Well-Written and Accessible: Our paper is noted for being clearly written and easy to follow, making it accessible to a broad audience (Reviewer KPE1: “clearly written and easy to follow”).

The main requests and critical feedback raised by reviewers include running our results on more models (the original GPT-4 model), conducting prompt sensitivity analysis, addressing potential future extensions, and explaining the varied settings we tested on. Our rebuttal addresses these concerns comprehensively: (1) As requested by Reviewer 2, we tested the performance with the original GPT-4 (0613) and report that it does not surpass GPT-4-Turbo and GPT-4o (see rebuttal PDF) or change the results of our study. We have provided new graphical analyses demonstrating the stability of performance and consistency across the different scenarios, and will conduct a paraphrasing test to ensure prompt robustness. Following the suggestion of Reviewer 1, we have compared human performance with LLM performance on the GovSim task. (2) As discussed in the individual replies, we will include in the camera ready (with the additional page allowed) a richer discussion of the scalability and adaptability of GovSim: including more complex, real-world variables and human-AI interaction tests. (3) We also used reviewer feedback to better reference some results and data analyses from the Appendix that can help answer some of the outstanding questions (e.g., variations in our tests, subskill analysis, and dialog analysis to explain different model behaviors).

We believe our manuscript presents a contribution to the field of AI safety and cooperative multi-agent systems by introducing the GovSim platform, which bridges the development of LLM-agents with classic social science theories and offers extensive evaluations across state-of-the-art models. Our simulators are easy to use and open source and we expect that researchers will continue to test LLM performance on our platform.
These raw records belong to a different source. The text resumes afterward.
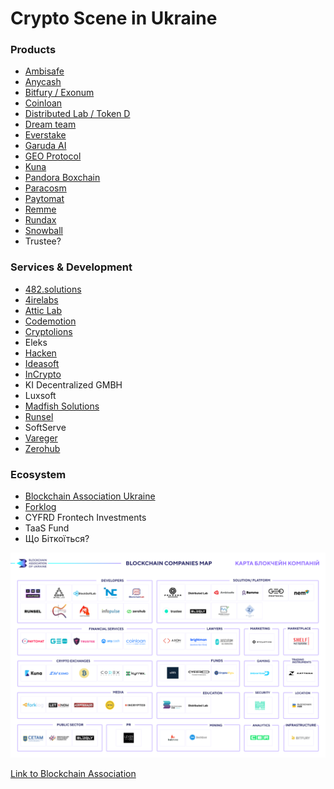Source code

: # Crypto Scene in Ukraine

### Products

* [Ambisafe](https://ambisafe.com/)
* [Anycash](https://any.cash/ru/)
* [Bitfury / Exonum](https://exonum.com/)
* [Coinloan](https://coinloan.io/)
* [Distributed Lab / Token D](https://distributedlab.com/)
* [Dream team](https://dreamteam.gg/)
* [Everstake](http://Everstake.one)
* [Garuda AI](https://www.garuda.ai/)
* [GEO Protocol](https://exonum.com/)
* [Kuna](https://kuna.io)
* [Pandora Boxchain](https://t.co/gFKyw7OXTs?amp=1)
* [Paracosm](https://paracosm.company/)
* [Paytomat](https://paytomat.com/)
* [Remme](https://remme.io/)
* [Rundax](https://rundax.com/)
* [Snowball](https://www.snowball.money)
* Trustee?

### Services & Development

* [482.solutions](https://482.solutions/)
* [4irelabs](https://4irelabs.com/)
* [Attic Lab](https://atticlab.net/)
* [Codemotion](https://codemotion.com)
* [Cryptolions](https://cryptolions.io)
* Eleks
* [Hacken](https://hacken.io/)
* [Ideasoft](https://www.ideasoft.io/)
* [InCrypto](https://incrypto.io/)
* KI Decentralized GMBH
* Luxsoft
* [Madfish Solutions](https://www.madfish.solutions/)
* [Runsel](https://runsel.com/)
* SoftServe
* [Vareger](https://vareger.com/)
* [Zerohub](https://www.0hub.com/)

### Ecosystem

* [Blockchain Association Ukraine](https://bau.ai/)
* [Forklog](https://forklog.com)
* CYFRD Frontech Investments
* TaaS Fund
* Що Біткоїться?

![](.gitbook/assets/image%20%284%29.png)

[Link to Blockchain Association](https://bau.ai/%D0%B1%D0%B5%D0%B7-%D1%80%D1%83%D0%B1%D1%80%D0%B8%D0%BA%D0%B8-uk/%D0%B0%D1%81%D0%BE%D1%86%D1%96%D0%B0%D1%86%D1%96%D1%8F-%D0%B2%D0%B8%D0%BF%D1%83%D1%81%D1%82%D0%B8%D0%BB%D0%B0-%D0%BE%D0%B3%D0%BB%D1%8F%D0%B4-%D0%B1%D0%BB%D0%BE%D0%BA%D1%87%D0%B5%D0%B9%D0%BD-%D1%96/)

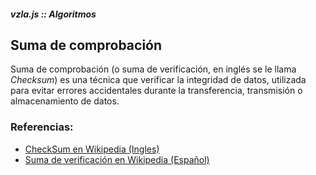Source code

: ##### vzla.js :: Algoritmos
## Suma de comprobación

Suma de comprobación (o suma de verificación, en inglés se le llama *Checksum*)
    es una técnica que verificar la integridad de datos, utilizada para evitar
    errores accidentales durante la transferencia, transmisión o almacenamiento
    de datos.


### Referencias:

- [CheckSum en Wikipedia (Ingles)](http://en.wikipedia.org/wiki/Checksum)
- [Suma de verificación en Wikipedia (Español)](http://es.wikipedia.org/wiki/Suma_de_verificaci%C3%B3n)
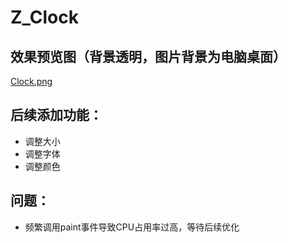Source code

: # Z_Clock
## 效果预览图（背景透明，图片背景为电脑桌面）  
[Clock.png](https://github.com/ROMOCN/Z_Clock/blob/master/effectImg/Clock.png)  
## 后续添加功能：  
+ 调整大小   
+ 调整字体   
+ 调整颜色
## 问题：
+ 频繁调用paint事件导致CPU占用率过高，等待后续优化
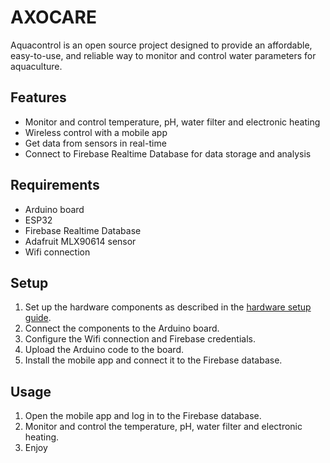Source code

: # AXOCARE

Aquacontrol is an open source project designed to provide an affordable, easy-to-use, and reliable way to monitor and control water parameters for aquaculture.

## Features

- Monitor and control temperature, pH, water filter and electronic heating
- Wireless control with a mobile app
- Get data from sensors in real-time
- Connect to Firebase Realtime Database for data storage and analysis

## Requirements

- Arduino board
- ESP32
- Firebase Realtime Database
- Adafruit MLX90614 sensor
- Wifi connection

## Setup

1. Set up the hardware components as described in the [hardware setup guide](hardware_setup.md).
2. Connect the components to the Arduino board.
3. Configure the Wifi connection and Firebase credentials.
4. Upload the Arduino code to the board.
5. Install the mobile app and connect it to the Firebase database.

## Usage

1. Open the mobile app and log in to the Firebase database.
2. Monitor and control the temperature, pH, water filter and electronic heating.
3. Enjoy
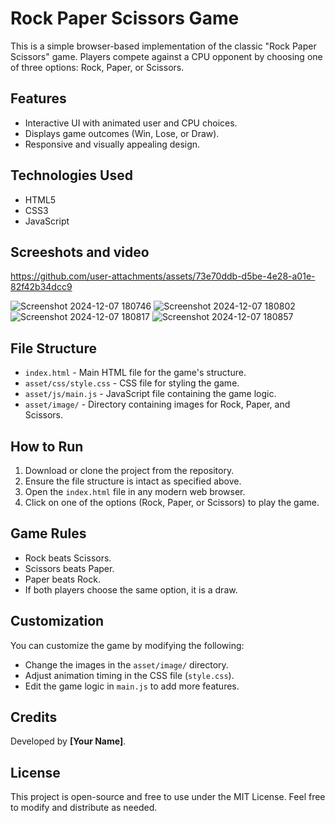 <h1>Rock Paper Scissors Game</h1>
    <p>This is a simple browser-based implementation of the classic "Rock Paper Scissors" game. Players compete against a CPU opponent by choosing one of three options: Rock, Paper, or Scissors.</p>

   <h2>Features</h2>
    <ul>
        <li>Interactive UI with animated user and CPU choices.</li>
        <li>Displays game outcomes (Win, Lose, or Draw).</li>
        <li>Responsive and visually appealing design.</li>
    </ul>

  <h2>Technologies Used</h2>
    <ul>
        <li>HTML5</li>
        <li>CSS3</li>
        <li>JavaScript</li>
    </ul>

<h2> Screeshots and video </h2>




https://github.com/user-attachments/assets/73e70ddb-d5be-4e28-a01e-82f42b34dcc9


![Screenshot 2024-12-07 180746](https://github.com/user-attachments/assets/c7390f6e-4641-4207-a120-8232e3afc7ff)
![Screenshot 2024-12-07 180802](https://github.com/user-attachments/assets/847281b8-0f47-4c66-9b3c-28d21e9eb34d)
![Screenshot 2024-12-07 180817](https://github.com/user-attachments/assets/1eec8130-8167-4f91-85a4-3fa6891abe7d)
![Screenshot 2024-12-07 180857](https://github.com/user-attachments/assets/17650758-6349-4768-82d8-1bb7f80753e1)













  <h2>File Structure</h2>
    <ul>
        <li><code>index.html</code> - Main HTML file for the game's structure.</li>
        <li><code>asset/css/style.css</code> - CSS file for styling the game.</li>
        <li><code>asset/js/main.js</code> - JavaScript file containing the game logic.</li>
        <li><code>asset/image/</code> - Directory containing images for Rock, Paper, and Scissors.</li>
    </ul>
    <h2>How to Run</h2>
    <ol>
        <li>Download or clone the project from the repository.</li>
        <li>Ensure the file structure is intact as specified above.</li>
        <li>Open the <code>index.html</code> file in any modern web browser.</li>
        <li>Click on one of the options (Rock, Paper, or Scissors) to play the game.</li>
    </ol>

   <h2>Game Rules</h2>
    <ul>
        <li>Rock beats Scissors.</li>
        <li>Scissors beats Paper.</li>
        <li>Paper beats Rock.</li>
        <li>If both players choose the same option, it is a draw.</li>
    </ul>

  <h2>Customization</h2>
    <p>You can customize the game by modifying the following:</p>
    <ul>
        <li>Change the images in the <code>asset/image/</code> directory.</li>
        <li>Adjust animation timing in the CSS file (<code>style.css</code>).</li>
        <li>Edit the game logic in <code>main.js</code> to add more features.</li>
    </ul>

  <h2>Credits</h2>
    <p>Developed by <strong>[Your Name]</strong>.</p>

  <h2>License</h2>
    <p>This project is open-source and free to use under the MIT License. Feel free to modify and distribute as needed.</p>
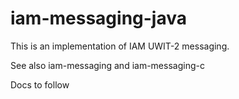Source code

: # iam-messaging-java

This is an implementation of IAM UWIT-2 messaging.

See also iam-messaging and iam-messaging-c

Docs to follow
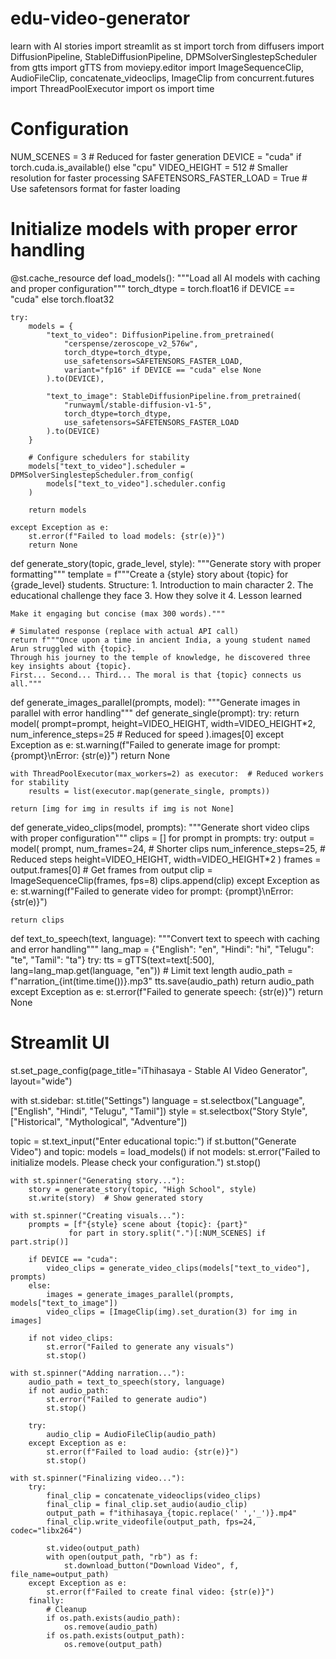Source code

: # edu-video-generator
learn with AI stories
import streamlit as st
import torch
from diffusers import DiffusionPipeline, StableDiffusionPipeline, DPMSolverSinglestepScheduler
from gtts import gTTS
from moviepy.editor import ImageSequenceClip, AudioFileClip, concatenate_videoclips, ImageClip
from concurrent.futures import ThreadPoolExecutor
import os
import time

# Configuration
NUM_SCENES = 3  # Reduced for faster generation
DEVICE = "cuda" if torch.cuda.is_available() else "cpu"
VIDEO_HEIGHT = 512  # Smaller resolution for faster processing
SAFETENSORS_FASTER_LOAD = True  # Use safetensors format for faster loading

# Initialize models with proper error handling
@st.cache_resource
def load_models():
    """Load all AI models with caching and proper configuration"""
    torch_dtype = torch.float16 if DEVICE == "cuda" else torch.float32
    
    try:
        models = {
            "text_to_video": DiffusionPipeline.from_pretrained(
                "cerspense/zeroscope_v2_576w",
                torch_dtype=torch_dtype,
                use_safetensors=SAFETENSORS_FASTER_LOAD,
                variant="fp16" if DEVICE == "cuda" else None
            ).to(DEVICE),
            
            "text_to_image": StableDiffusionPipeline.from_pretrained(
                "runwayml/stable-diffusion-v1-5",
                torch_dtype=torch_dtype,
                use_safetensors=SAFETENSORS_FASTER_LOAD
            ).to(DEVICE)
        }
        
        # Configure schedulers for stability
        models["text_to_video"].scheduler = DPMSolverSinglestepScheduler.from_config(
            models["text_to_video"].scheduler.config
        )
        
        return models
    
    except Exception as e:
        st.error(f"Failed to load models: {str(e)}")
        return None

def generate_story(topic, grade_level, style):
    """Generate story with proper formatting"""
    template = f"""Create a {style} story about {topic} for {grade_level} students.
    Structure:
    1. Introduction to main character
    2. The educational challenge they face
    3. How they solve it
    4. Lesson learned
    
    Make it engaging but concise (max 300 words)."""
    
    # Simulated response (replace with actual API call)
    return f"""Once upon a time in ancient India, a young student named Arun struggled with {topic}. 
    Through his journey to the temple of knowledge, he discovered three key insights about {topic}. 
    First... Second... Third... The moral is that {topic} connects us all."""

def generate_images_parallel(prompts, model):
    """Generate images in parallel with error handling"""
    def generate_single(prompt):
        try:
            return model(
                prompt=prompt,
                height=VIDEO_HEIGHT,
                width=VIDEO_HEIGHT*2,
                num_inference_steps=25  # Reduced for speed
            ).images[0]
        except Exception as e:
            st.warning(f"Failed to generate image for prompt: {prompt}\nError: {str(e)}")
            return None
    
    with ThreadPoolExecutor(max_workers=2) as executor:  # Reduced workers for stability
        results = list(executor.map(generate_single, prompts))
    
    return [img for img in results if img is not None]

def generate_video_clips(model, prompts):
    """Generate short video clips with proper configuration"""
    clips = []
    for prompt in prompts:
        try:
            output = model(
                prompt,
                num_frames=24,  # Shorter clips
                num_inference_steps=25,  # Reduced steps
                height=VIDEO_HEIGHT,
                width=VIDEO_HEIGHT*2
            )
            frames = output.frames[0]  # Get frames from output
            clip = ImageSequenceClip(frames, fps=8)
            clips.append(clip)
        except Exception as e:
            st.warning(f"Failed to generate video for prompt: {prompt}\nError: {str(e)}")
    
    return clips

def text_to_speech(text, language):
    """Convert text to speech with caching and error handling"""
    lang_map = {"English": "en", "Hindi": "hi", "Telugu": "te", "Tamil": "ta"}
    try:
        tts = gTTS(text=text[:500], lang=lang_map.get(language, "en"))  # Limit text length
        audio_path = f"narration_{int(time.time())}.mp3"
        tts.save(audio_path)
        return audio_path
    except Exception as e:
        st.error(f"Failed to generate speech: {str(e)}")
        return None

# Streamlit UI
st.set_page_config(page_title="iThihasaya - Stable AI Video Generator", layout="wide")

with st.sidebar:
    st.title("Settings")
    language = st.selectbox("Language", ["English", "Hindi", "Telugu", "Tamil"])
    style = st.selectbox("Story Style", ["Historical", "Mythological", "Adventure"])
    
topic = st.text_input("Enter educational topic:")
if st.button("Generate Video") and topic:
    models = load_models()
    if not models:
        st.error("Failed to initialize models. Please check your configuration.")
        st.stop()
    
    with st.spinner("Generating story..."):
        story = generate_story(topic, "High School", style)
        st.write(story)  # Show generated story
    
    with st.spinner("Creating visuals..."):
        prompts = [f"{style} scene about {topic}: {part}" 
                 for part in story.split(".")[:NUM_SCENES] if part.strip()]
        
        if DEVICE == "cuda":
            video_clips = generate_video_clips(models["text_to_video"], prompts)
        else:
            images = generate_images_parallel(prompts, models["text_to_image"])
            video_clips = [ImageClip(img).set_duration(3) for img in images]
        
        if not video_clips:
            st.error("Failed to generate any visuals")
            st.stop()
    
    with st.spinner("Adding narration..."):
        audio_path = text_to_speech(story, language)
        if not audio_path:
            st.error("Failed to generate audio")
            st.stop()
        
        try:
            audio_clip = AudioFileClip(audio_path)
        except Exception as e:
            st.error(f"Failed to load audio: {str(e)}")
            st.stop()
    
    with st.spinner("Finalizing video..."):
        try:
            final_clip = concatenate_videoclips(video_clips)
            final_clip = final_clip.set_audio(audio_clip)
            output_path = f"ithihasaya_{topic.replace(' ','_')}.mp4"
            final_clip.write_videofile(output_path, fps=24, codec="libx264")
            
            st.video(output_path)
            with open(output_path, "rb") as f:
                st.download_button("Download Video", f, file_name=output_path)
        except Exception as e:
            st.error(f"Failed to create final video: {str(e)}")
        finally:
            # Cleanup
            if os.path.exists(audio_path):
                os.remove(audio_path)
            if os.path.exists(output_path):
                os.remove(output_path)
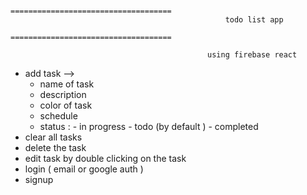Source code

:                                           ====================================
                                                    todo list app
                                          ====================================
                                                    
                                                using firebase react

*  add task -->
     - name of task
    - description 
    - color of task
   - schedule
   - status :
            - in progress
           - todo (by default )
           - completed
* clear all tasks
* delete the task
* edit task  by double clicking on  the task 
* login ( email or google auth )
* signup 
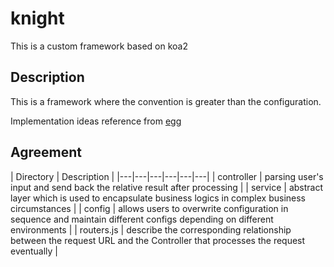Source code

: # knight
This is a custom framework based on koa2

## Description

This is a framework where the convention is greater than the configuration.

Implementation ideas reference from [egg](https://github.com/eggjs/egg)

## Agreement

| Directory   | Description |
|---|---|---|---|---|---|
| controller | parsing user's input and send back the relative result after processing |
| service  | abstract layer which is used to encapsulate business logics in complex business circumstances |
| config | allows users to overwrite configuration in sequence and maintain different configs depending on different environments |
| routers.js |  describe the corresponding relationship between the request URL and the Controller that processes the request eventually |
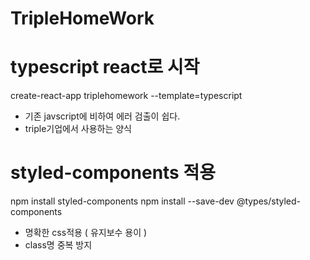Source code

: # TripleHomeWork

# typescript react로 시작
create-react-app triplehomework --template=typescript
- 기존 javscript에 비하여 에러 검출이 쉽다.
- triple기업에서 사용하는 양식

# styled-components 적용
npm install styled-components 
npm install --save-dev @types/styled-components
- 명확한 css적용 ( 유지보수 용이 )
- class명 중복 방지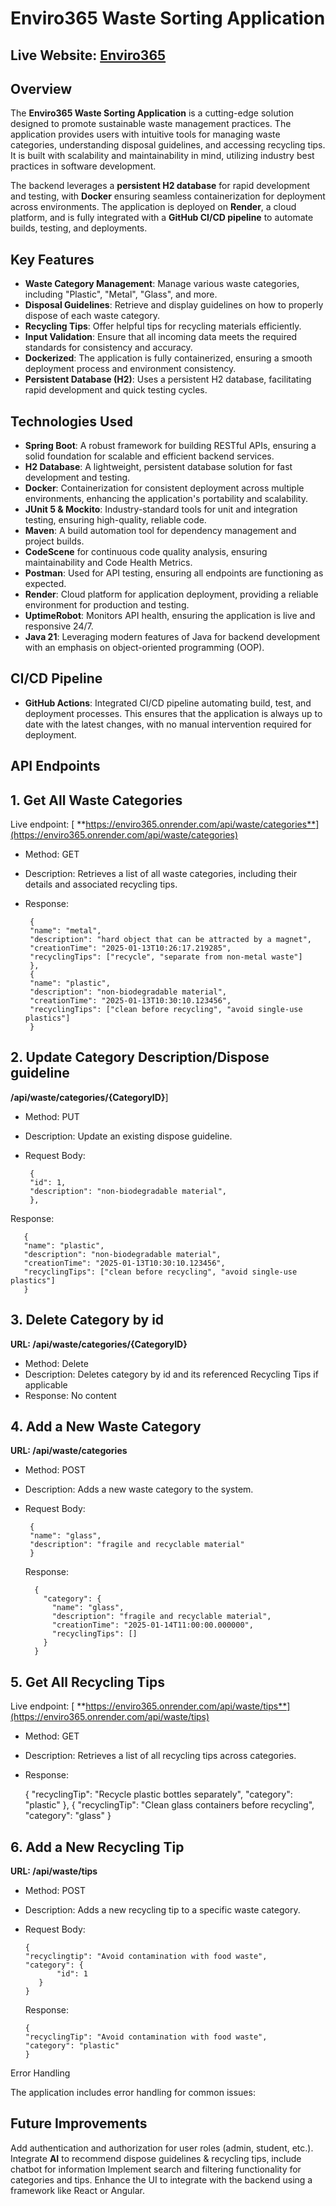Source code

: # Enviro365 Waste Sorting Application

## **Live Website**: [Enviro365](https://environment365.onrender.com)

## Overview
The **Enviro365 Waste Sorting Application** is a cutting-edge solution designed to promote sustainable waste management practices. The application provides users with intuitive tools for managing waste categories, understanding disposal guidelines, and accessing recycling tips. It is built with scalability and maintainability in mind, utilizing industry best practices in software development.

The backend leverages a **persistent H2 database** for rapid development and testing, with **Docker** ensuring seamless containerization for deployment across environments. The application is deployed on **Render**, a cloud platform, and is fully integrated with a **GitHub CI/CD pipeline** to automate builds, testing, and deployments.

## Key Features
- **Waste Category Management**: Manage various waste categories, including "Plastic", "Metal", "Glass", and more.
- **Disposal Guidelines**: Retrieve and display guidelines on how to properly dispose of each waste category.
- **Recycling Tips**: Offer helpful tips for recycling materials efficiently.
- **Input Validation**: Ensure that all incoming data meets the required standards for consistency and accuracy.
- **Dockerized**: The application is fully containerized, ensuring a smooth deployment process and environment consistency.
- **Persistent Database (H2)**: Uses a persistent H2 database, facilitating rapid development and quick testing cycles.

## Technologies Used
- **Spring Boot**: A robust framework for building RESTful APIs, ensuring a solid foundation for scalable and efficient backend services.
- **H2 Database**: A lightweight, persistent database solution for fast development and testing.
- **Docker**: Containerization for consistent deployment across multiple environments, enhancing the application's portability and scalability.
- **JUnit 5 & Mockito**: Industry-standard tools for unit and integration testing, ensuring high-quality, reliable code.
- **Maven**: A build automation tool for dependency management and project builds.
- **CodeScene** for continuous code quality analysis, ensuring maintainability and Code Health Metrics.
- **Postman**: Used for API testing, ensuring all endpoints are functioning as expected.
- **Render**: Cloud platform for application deployment, providing a reliable environment for production and testing.
- **UptimeRobot**: Monitors API health, ensuring the application is live and responsive 24/7.
- **Java 21**: Leveraging modern features of Java for backend development with an emphasis on object-oriented programming (OOP).

## CI/CD Pipeline
- **GitHub Actions**: Integrated CI/CD pipeline automating build, test, and deployment processes. This ensures that the application is always up to date with the latest changes, with no manual intervention required for deployment.


## API Endpoints
## 1. Get All Waste Categories

Live endpoint:   [ **https://enviro365.onrender.com/api/waste/categories**](https://enviro365.onrender.com/api/waste/categories)   
        
- Method: GET
- Description: Retrieves a list of all waste categories, including their details and associated recycling tips.
- Response:

       
       {
       "name": "metal",
       "description": "hard object that can be attracted by a magnet",
       "creationTime": "2025-01-13T10:26:17.219285",
       "recyclingTips": ["recycle", "separate from non-metal waste"]
       },
       {
       "name": "plastic",
       "description": "non-biodegradable material",
       "creationTime": "2025-01-13T10:30:10.123456",
       "recyclingTips": ["clean before recycling", "avoid single-use plastics"]
       }
## 2. Update Category Description/Dispose guideline

**/api/waste/categories/{CategoryID}**]
        
- Method: PUT
- Description: Update an existing dispose guideline.
- Request Body:

       
       {
       "id": 1,
       "description": "non-biodegradable material",
       },

Response:

       {
       "name": "plastic",
       "description": "non-biodegradable material",
       "creationTime": "2025-01-13T10:30:10.123456",
       "recyclingTips": ["clean before recycling", "avoid single-use plastics"]
       }

## 3. Delete Category by id

**URL: /api/waste/categories/{CategoryID}**

- Method: Delete
- Description: Deletes category by id and its referenced Recycling Tips if applicable
- Response: No content

## 4. Add a New Waste Category

**URL: /api/waste/categories**
- Method: POST
- Description: Adds a new waste category to the system.
- Request Body:

       {
       "name": "glass",
       "description": "fragile and recyclable material"
       }

   Response:

        {
          "category": {
            "name": "glass",
            "description": "fragile and recyclable material",
            "creationTime": "2025-01-14T11:00:00.000000",
            "recyclingTips": []
          }
        }

## 5. Get All Recycling Tips

Live endpoint:   [ **https://enviro365.onrender.com/api/waste/tips**](https://enviro365.onrender.com/api/waste/tips)   
   - Method: GET
   - Description: Retrieves a list of all recycling tips across categories.
   - Response:

   
       {
       "recyclingTip": "Recycle plastic bottles separately",
       "category": "plastic"
       },
       {
       "recyclingTip": "Clean glass containers before recycling",
       "category": "glass"
       }
   

## 6. Add a New Recycling Tip

**URL: /api/waste/tips**
- Method: POST
- Description: Adds a new recycling tip to a specific waste category.
-  Request Body:

       {
       "recyclingtip": "Avoid contamination with food waste",
       "category": {
              "id": 1
          }
       }

      Response:

       {
       "recyclingTip": "Avoid contamination with food waste",
       "category": "plastic"
       }

Error Handling

The application includes error handling for common issues:



## Future Improvements

Add authentication and authorization for user roles (admin, student, etc.).
Integrate **AI** to recommend dispose guidelines & recycling tips, include chatbot for information
Implement search and filtering functionality for categories and tips.
Enhance the UI to integrate with the backend using a framework like React or Angular.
评论- Reviewer - Author Discussion

2024-08-08

Thanks everyone for their hard work on the papers, reviews, and rebuttals. We now have a comprehensive rebuttal from the authors which responds both overall and to each review.

I'd please ask the reviewers to please post a comment acknowledging that they have read the response and ask any followup questions (if any).

This period is to be a discussion between authors and reviewers (Aug 7 - Aug 13) so please do engage now, early in the window, so there is time for a back and forth.

Thanks!

最终决定Accept (poster)

2024-09-25

After review/discussion/rebuttal which involved the authors and all reviewers we have come to the general consensus that this paper is acceptable for NeurIPS.

The reviewers all agreed that the paper is well written and presented, studies an important problem (resource sharing) and contains comprehensive experiments on LLMs. However, all reviewers also agreed that there may be limited scope for generalization and in some ways the considered scenarios are somewhat limited. We urge the authors to expand on these areas for the final and/or future versions. However, the weaknesses are outweighed by the positives on this paper and it contains a solid and comprehensive analysis of LLMs in an interesting domain.